- AUD/USD made a U-turn, reversing part of the recent pullback on Thursday.
- The US Dollar traded sharply on the defensive, fading the initial move to new tops.
- Australia’s Capex survey disappointed market participants in the first quarter.
The Australian Dollar (AUD) managed to regain composure in tandem with the rest of its risk-linked peers on Thursday, encouraging AUD/USD to make a reversal, trim part of its recent multi-day decline and revisit its critical 200-day SMA in the 0.6450 zone.
The marked recovery in spot came in response to a bearish day in the greenback across the board, despite the US Dollar Index (DXY) rising to new multi-day peaks early in the day following news that a court blocked President Trump from imposing tariffs overseas.
Monetary policy divergence affects the AUD/USD story.
Meanwhile, the widening gap between the Federal Reserve (Fed) and the Reserve Bank of Australia (RBA) is expected to remain as an omnipresent factor driving the pair’s price movement.
Chair Jerome Powell maintained a cautious, data-dependent tone even after the Fed decided to keep interest rates unchanged at its May meeting. Softer inflation data in April, along with a rise in risk appetite, has led markets to predict a rate drop in September.
On May 20, the RBA decreased the official cash rate by 25 basis points, lowering it to 3.85%. The central bank’s accompanying Monetary Policy Report (MPR) projected that the OCR would decrease to 3.2% by 2027, signalling that considerably more easing was on the way.
Despite conceding that policy settings had become “somewhat less restrictive,” authorities underlined the ongoing uncertainties about local demand and global supply networks.
With inflation predicted to fall close to 2.6%, the RBA reduced its inflation outlook and 2025 GDP growth prediction to 2.1%.
Speaking about inflation Down Under, the latest RBA’s Monthly CPI Indicator remained steady at 2.4% in April.
Furthermore, the market continues to price in 75 basis points of easing over the next 12 months.

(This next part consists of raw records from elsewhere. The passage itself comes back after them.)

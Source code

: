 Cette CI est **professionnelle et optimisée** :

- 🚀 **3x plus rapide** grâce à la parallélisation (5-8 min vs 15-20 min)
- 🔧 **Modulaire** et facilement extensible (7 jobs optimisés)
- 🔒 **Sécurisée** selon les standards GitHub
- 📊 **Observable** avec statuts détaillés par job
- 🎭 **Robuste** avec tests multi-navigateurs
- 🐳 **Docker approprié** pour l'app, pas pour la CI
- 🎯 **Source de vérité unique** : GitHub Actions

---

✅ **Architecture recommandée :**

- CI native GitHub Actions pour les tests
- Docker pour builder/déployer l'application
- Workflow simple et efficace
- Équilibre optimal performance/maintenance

China’s support is dwindling owing to structural constraints
The latest figures from China were a mixed bag for the Australian. Although industrial output exceeded estimates, low fixed asset investment and sliding retail sales point to a downturn in the January–March quarter. Nonetheless, the overall growth path is set for a 5% rise in Q2.
On a negative side, China’s real estate market is volatile, and US trade policy is unpredictable and has a huge influence on everything.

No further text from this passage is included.